Above all, in spite of his news-ticker stream of grumbling about almost everyone he meets, you get a strong sense of Mr Byson's love for the English themselves. He is full of praise for their politeness, good humor, their delight in life's small pleasures. That said, the book's one sour note is how pat Mr Bryson's observations of the English are. According to Wikipedia, in a 2003 BBC4 Radio poll, Notes from a Small Island was voted the book which best represented England, which probably says far more about the British self-image than the reality. At the very least, you have to think there's something other than good manners and jokes at work in the country that gave the world soccer hooliganism.
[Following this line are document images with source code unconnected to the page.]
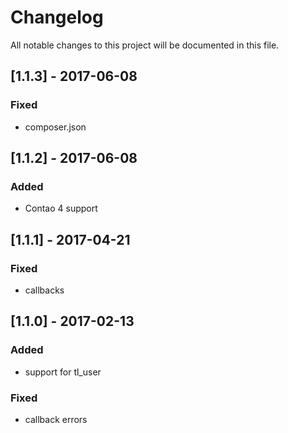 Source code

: # Changelog
All notable changes to this project will be documented in this file.

## [1.1.3] - 2017-06-08

### Fixed
- composer.json

## [1.1.2] - 2017-06-08

### Added
- Contao 4 support

## [1.1.1] - 2017-04-21

### Fixed
- callbacks

## [1.1.0] - 2017-02-13

### Added
- support for tl_user

### Fixed
- callback errors
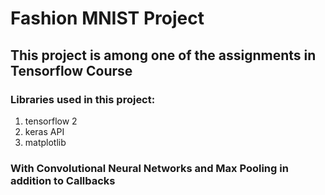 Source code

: # Fashion MNIST Project

## This project is among one of the assignments in Tensorflow Course

### Libraries used in this project:
1. tensorflow 2
2. keras API
3. matplotlib
 ### With Convolutional Neural Networks and Max Pooling in addition to Callbacks
 
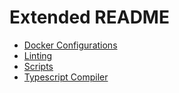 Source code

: # Extended README

- [Docker Configurations](../docker/README.md)
- [Linting](linting.md)
- [Scripts](../scripts/README.md)
- [Typescript Compiler](tsc.md)
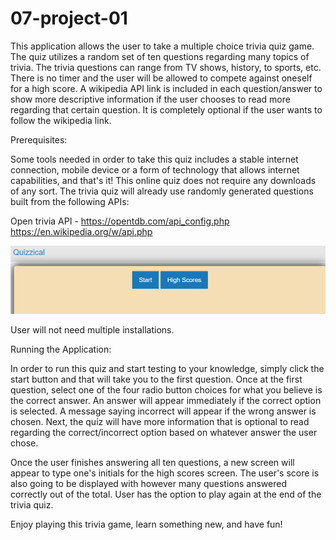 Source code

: # 07-project-01

This application allows the user to take a multiple choice trivia quiz game. The quiz utilizes a random set of ten questions regarding many topics of trivia. The trivia questions can range from TV shows, history, to sports, etc. There is no timer and the user will be allowed to compete against oneself for a high score. A wikipedia API link is included in each question/answer to show more descriptive information if the user chooses to read more regarding that certain question. It is completely optional if the user wants to follow the wikipedia link.


Prerequisites:

Some tools needed in order to take this quiz includes a stable internet connection, mobile device or a form of technology that allows internet capabilities, and that's it! This online quiz does not require any downloads of any sort. The trivia quiz will already use randomly generated questions built from the following APIs: 

Open trivia API - https://opentdb.com/api_config.php
https://en.wikipedia.org/w/api.php

![frontPage](Assets/img/frontPage.PNG)

User will not need multiple installations. 


Running the Application:

In order to run this quiz and start testing to your knowledge, simply click the start button and that will take you to the first question. Once at the first question, select one of the four radio button choices for what you believe is the correct answer. An answer will appear immediately if the correct option is selected. A message saying incorrect will appear if the wrong answer is chosen. Next, the quiz will have more information that is optional to read regarding the correct/incorrect option based on whatever answer the user chose.  

Once the user finishes answering all ten questions, a new screen will appear to type one's initials for the high scores screen. The user's score is also going to be displayed with however many questions answered correctly out of the total. User has the option to play again at the end of the trivia quiz. 

Enjoy playing this trivia game, learn something new, and have fun! 





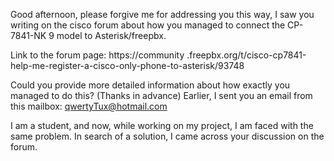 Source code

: Good afternoon, please forgive me for addressing you this way, I saw you writing on the cisco forum about how you managed to connect the CP-7841-NK 9 model to Asterisk/freepbx.

Link to the forum page: https://community .freepbx.org/t/cisco-cp7841-help-me-register-a-cisco-only-phone-to-asterisk/93748

Could you provide more detailed information about how exactly you managed to do this?
(Thanks in advance) 
Earlier, I sent you an email from this mailbox: qwertyTux@hotmail.com

I am a student, and now, while working on my project, I am faced with the same problem. In search of a solution, I came across your discussion on the forum.
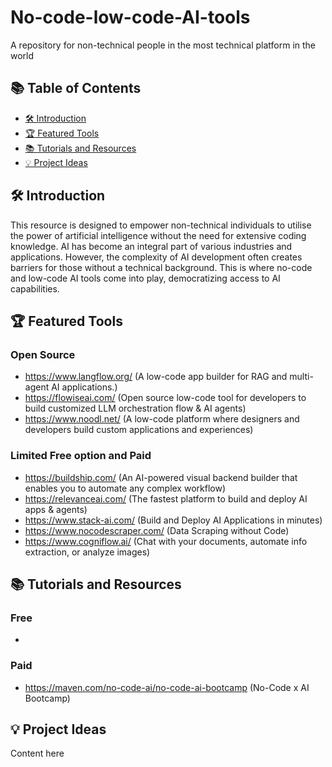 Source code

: # No-code-low-code-AI-tools
A repository for non-technical people in the most technical platform in the world

## 📚 Table of Contents
- [🛠️ Introduction](#-Introduction)
- [🏆 Featured Tools](#-Featured-Tools)
- [📚 Tutorials and Resources](#-Tutorials-and-Resources)
- [💡 Project Ideas](#-Project-Ideas)

## 🛠️ Introduction
This resource is designed to empower non-technical individuals to utilise the power of artificial intelligence without the need for extensive coding knowledge. AI has become an integral part of various industries and applications. However, the complexity of AI development often creates barriers for those without a technical background. This is where no-code and low-code AI tools come into play, democratizing access to AI capabilities. 

## 🏆 Featured Tools
### Open Source
- https://www.langflow.org/ (A low-code app builder for RAG and multi-agent AI applications.)
- https://flowiseai.com/ (Open source low-code tool for developers to build customized LLM orchestration flow & AI agents)
- https://www.noodl.net/ (A low-code platform where designers and developers build custom applications and experiences)
### Limited Free option and Paid
- https://buildship.com/ (An AI-powered visual backend builder that enables you to automate any complex workflow)
- https://relevanceai.com/ (The fastest platform to build and deploy AI apps & agents)
- https://www.stack-ai.com/ (Build and Deploy AI Applications in minutes)
- https://www.nocodescraper.com/ (Data Scraping without Code)
- https://www.cogniflow.ai/ (Chat with your documents, automate info extraction, or analyze images)
## 📚 Tutorials and Resources
### Free
- 
### Paid
- https://maven.com/no-code-ai/no-code-ai-bootcamp (No-Code x AI Bootcamp)
## 💡 Project Ideas
Content here

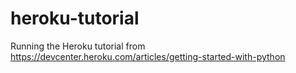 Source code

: # heroku-tutorial
Running the Heroku tutorial from https://devcenter.heroku.com/articles/getting-started-with-python
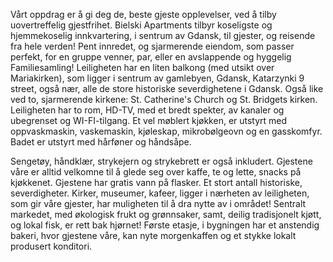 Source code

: Vårt oppdrag er å gi deg de, beste gjeste opplevelser, ved å tilby uovertreffelig gjestfrihet. Bielski Apartments tilbyr koseligste og hjemmekoselig innkvartering, i sentrum av Gdansk, til gjester, og reisende fra hele verden! Pent innredet, og sjarmerende eiendom, som passer perfekt, for en gruppe venner, par, eller en avslappende og hyggelig Familiesamling!
Leiligheten har en liten balkong (med utsikt over Mariakirken), som ligger i sentrum av gamlebyen, Gdansk, Katarzynki 9 street, også nær, alle de store historiske severdighetene i Gdansk. Også like ved to, sjarmerende kirkene: St. Catherine's Church og St. Bridgets kirken. Leiligheten har to rom, HD-TV, med et bredt spekter, av kanaler og ubegrenset og WI-FI-tilgang. Et vel møblert kjøkken, er utstyrt med oppvaskmaskin, vaskemaskin, kjøleskap, mikrobølgeovn og en gasskomfyr. Badet er utstyrt med hårføner og håndsåpe.

Sengetøy, håndklær, strykejern og strykebrett er også inkludert. Gjestene våre er alltid velkomne til å glede seg over kaffe, te og lette, snacks på kjøkkenet. Gjestene har gratis vann på flasker. Et stort antall historiske, severdigheter. Kirker, museumer, kafeer, ligger i nærheten av leiligheten, som gir våre gjester, har muligheten til å dra nytte av i området! Sentralt markedet, med økologisk frukt og grønnsaker, samt, deilig tradisjonelt kjøtt, og lokal fisk, er rett bak hjørnet! Første etasje, i bygningen har et anstendig bakeri, hvor gjestene våre, kan nyte morgenkaffen og et stykke lokalt produsert konditori.
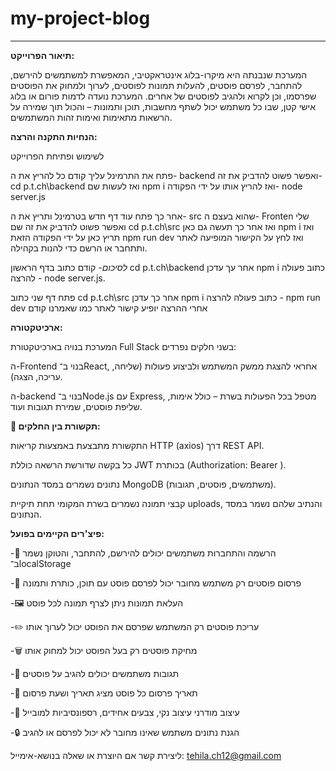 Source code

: # my-project-blog #
----------------------------------------------------------------------------------------------------------------------------------------------------------------------------------------------------------------


**תיאור הפרוייקט:**

 
המערכת שנבנתה היא מיקרו-בלוג אינטראקטיבי, המאפשרת למשתמשים להירשם, להתחבר, לפרסם פוסטים, להעלות תמונות לפוסטים, לערוך ולמחוק את הפוסטים שפרסמו, וכן לקרוא ולהגיב לפוסטים של אחרים.
המערכת נועדה לדמות פורום או בלוג אישי קטן, שבו כל משתמש יכול לשתף מחשבות, תוכן ותמונות – והכול תוך שמירה על הרשאות מתאימות ואימות זהות המשתמשים.



**הנחיות התקנה והרצה:**

 לשימוש ופתיחת הפרוייקט
 
 פתח את התרמינל עליך קודם כל להריץ את ה- backend ואפשר פשוט להדביק את זה- cd p.t.ch\backend  ואז לעשות שם npm i ואז להריץ אותו על ידי הפקודה- node server.js
 
 אחר כך פתח עוד דף חדש בטרמינל ותריץ את ה- src שהוא בעצם ה- Fronten שלי ואפשר פשוט להדביק את זה שם cd p.t.ch\src ואז אחר כך תעשה גם כאן npm i ואז תריץ כאן על ידי הפקודה הזאת npm run dev 
 ואז לחץ על הקישור המופיעה לאתר ותתחבר או הרשם כדי להנות בקהילה.
 
 *לסיכום-* קודם כתוב בדף הראשון cd p.t.ch\backend אחר עך עדכן npm i כתוב פעולה להרצה - node server.js. 

 פתח דף שני כתוב  cd p.t.ch\src אחר כך עדכן npm i  כתוב פעולה להרצה - npm run dev אחרי ההרצה יופיע קישור לאתר כמו שאמרנו קודם
 

 **ארכיטקטורה:**
 
המערכת בנויה בארכיטקטורת Full Stack בשני חלקים נפרדים:

ה-Frontend בנוי ב־React, אחראי להצגת ממשק המשתמש ולביצוע פעולות (שליחה, עריכה, הצגה).

ה-backend בנוי ב־Node.js עם Express, מטפל בכל הפעולות בשרת – כולל אימות, שליפת פוסטים, שמירת תגובות ועוד.


**🔄 תקשורת בין החלקים:**

התקשורת מתבצעת באמצעות קריאות HTTP (axios) דרך REST API.

כל בקשה שדורשת הרשאה כוללת JWT בכותרת (Authorization: Bearer <token>).

נתונים נשמרים במסד הנתונים MongoDB (משתמשים, פוסטים, תגובות).

קבצי תמונה נשמרים בשרת המקומי תחת תיקיית uploads, והנתיב שלהם נשמר במסד הנתונים.



 **פיצ'רים הקיימים בפועל:**
 

-🔐 הרשמה והתחברות  משתמשים יכולים להירשם, להתחבר, והטוקן נשמר ב־localStorage

-📄 פרסום פוסטים	רק משתמש מחובר יכול לפרסם פוסט עם תוכן, כותרת ותמונה

-🖼️ העלאת תמונות	ניתן לצרף תמונה לכל פוסט

-✏️ עריכת פוסטים	רק המשתמש שפרסם את הפוסט יכול לערוך אותו

-🗑️ מחיקת פוסטים	רק בעל הפוסט יכול למחוק אותו

-💬 תגובות	משתמשים יכולים להגיב על פוסטים

-📅 תאריך פרסום	כל פוסט מציג תאריך ושעת פרסום

-🎨 עיצוב מודרני	עיצוב נקי, צבעים אחידים, רספונסיביות למובייל

-🔒 הגנת נתונים	משתמש שאינו מחובר לא יכול לפרסם או להגיב

ליצירת קשר אם היוצרת או שאלה בנושא-אימייל: tehila.ch12@gmail.com



 
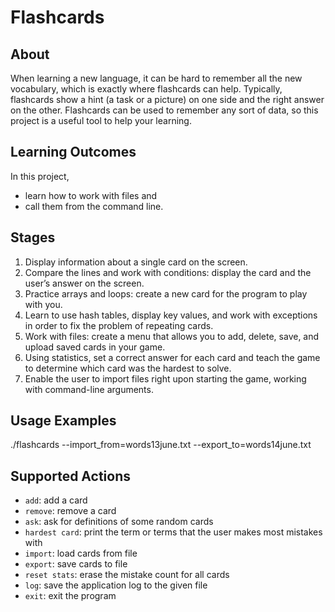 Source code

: # Flashcards

## About
When learning a new language, it can be hard to remember all the new vocabulary, which is exactly where flashcards can help. Typically, flashcards show a hint (a task or a picture) on one side and the right answer on the other. Flashcards can be used to remember any sort of data, so this project is a useful tool to help your learning.

## Learning Outcomes
In this project,
- learn how to work with files and 
- call them from the command line.

## Stages
1. Display information about a single card on the screen.
2. Compare the lines and work with conditions: display the card and the user’s answer on the screen.
3. Practice arrays and loops: create a new card for the program to play with you.
4. Learn to use hash tables, display key values, and work with exceptions in order to fix the problem of repeating cards.
5. Work with files: create a menu that allows you to add, delete, save, and upload saved cards in your game.
6. Using statistics, set a correct answer for each card and teach the game to determine which card was the hardest to solve.
7. Enable the user to import files right upon starting the game, working with command-line arguments.

## Usage Examples
./flashcards --import_from=words13june.txt --export_to=words14june.txt

## Supported Actions
- `add`: add a card
- `remove`: remove a card
- `ask`: ask for definitions of some random cards
- `hardest card`: print the term or terms that the user makes most mistakes with
- `import`: load cards from file
- `export`: save cards to file
- `reset stats`: erase the mistake count for all cards
- `log`: save the application log to the given file
- `exit`: exit the program
   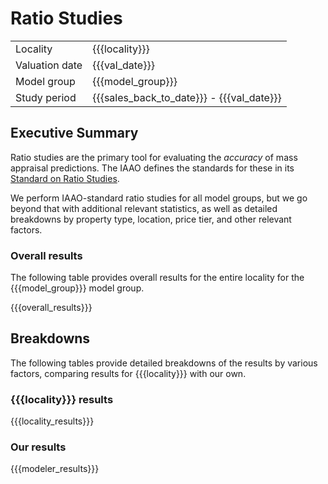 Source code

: # Ratio Studies

|| |
|-|--|
| Locality | {{{locality}}} |
| Valuation date | {{{val_date}}} |
| Model group | {{{model_group}}} |  
| Study period | {{{sales_back_to_date}}} - {{{val_date}}} |

## Executive Summary

Ratio studies are the primary tool for evaluating the *accuracy* of mass appraisal predictions. The IAAO defines the standards for these in its [Standard on Ratio Studies](https://www.iaao.org/wp-content/uploads/Standard_on_Ratio_Studies.pdf).

We perform IAAO-standard ratio studies for all model groups, but we  go beyond that with additional relevant statistics, as well as detailed breakdowns by property type, location, price tier, and other relevant factors.

### Overall results

The following table provides overall results for the entire locality for the {{{model_group}}} model group.

{{{overall_results}}}

## Breakdowns

The following tables provide detailed breakdowns of the results by various factors, comparing results for {{{locality}}} with our own.

### {{{locality}}} results

{{{locality_results}}}

### Our results

{{{modeler_results}}}


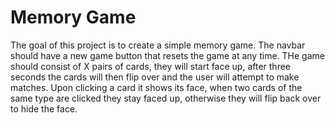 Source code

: # Memory Game

The goal of this project is to create a simple memory game. The navbar should have a new game button that resets the game at any time. THe game should consist of X pairs of cards, they will start face up, after three seconds the cards will then flip over and the user will attempt to make matches. Upon clicking a card it shows its face, when two cards of the same type are clicked they stay faced up, otherwise they will flip back over to hide the face.
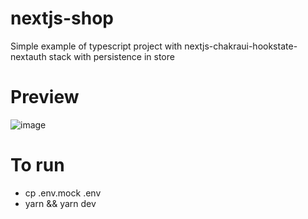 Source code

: # nextjs-shop
Simple example of typescript project with nextjs-chakraui-hookstate-nextauth stack with persistence in store

# Preview
![image](https://user-images.githubusercontent.com/69416603/146674228-82331fa9-5b62-4f6c-852f-afced1095fe4.png)

# To run
- cp .env.mock .env
- yarn && yarn dev
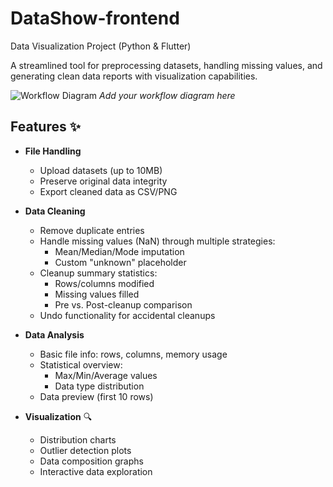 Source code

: # DataShow-frontend
Data Visualization Project (Python &amp; Flutter)

A streamlined tool for preprocessing datasets, handling missing values, and generating clean data reports with visualization capabilities.

![Workflow Diagram](Blank_diagram.png) *Add your workflow diagram here*

## Features ✨
- **File Handling**  
  - Upload datasets (up to 10MB)  
  - Preserve original data integrity
  - Export cleaned data as CSV/PNG

- **Data Cleaning**  
  - Remove duplicate entries  
  - Handle missing values (NaN) through multiple strategies:
    - Mean/Median/Mode imputation
    - Custom "unknown" placeholder
  - Cleanup summary statistics:
    - Rows/columns modified
    - Missing values filled
    - Pre vs. Post-cleanup comparison
  - Undo functionality for accidental cleanups

- **Data Analysis**  
  - Basic file info: rows, columns, memory usage  
  - Statistical overview:
    - Max/Min/Average values
    - Data type distribution
  - Data preview (first 10 rows)

- **Visualization** 🔍
  - Distribution charts
  - Outlier detection plots
  - Data composition graphs
  - Interactive data exploration

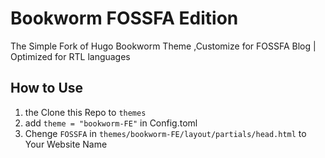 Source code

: # Bookworm FOSSFA Edition

The Simple Fork of Hugo Bookworm Theme ,Customize for FOSSFA Blog | Optimized for RTL languages 


## How to Use

1. the Clone this Repo to `themes`
2. add `theme = "bookworm-FE"` in Config.toml
3. Chenge `FOSSFA` in `themes/bookworm-FE/layout/partials/head.html` to Your Website Name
Just as the portrait of the English painted here somewhat lacking in perspective, Mr Bryson's coverage of the British Isles is on the teenager end of the spotty scale. Of the UK's great university towns, Oxford rates a visit, but Cambridge gets a miss (secretly gratifying to those of us whose parents went to the former). The famous white cliffs are notable primarily for their absence. There's a gaping hole where the center of England should be, and what bits of Wales make it into the book probably wish they hadn't.
However the greatest problem with Notes from a Small Island, as with Big Macs, is that comfort starts to wear after a bit, and you yearn for something a bit tangier, a bit zestier, something that will surprise. Just as his books are superficially similar to one another, so the individual episodes that make up Notes from a Small Island begin to run together - small towns, good, large towns, bad. Old buildings good, new buildings, bad. To paraphrase Mr Bryson himself, the trick to good travel writing is knowing when to stop, and here--even when presented with an obvious finale like the northern tip of Scotland--he fails to take his own advice. The end result is undoubtedly funny, but in need of some strategic trimming.
Perhaps even Mr Bryson began to feel he was recycling his own greatest hits, as he now writes on diverse subjects such as the English language, the history of science and the life of Shakespeare. Luckily, these books too are uproariously funny, and highly recommended once you've devoured Mr Bryson's travelogues.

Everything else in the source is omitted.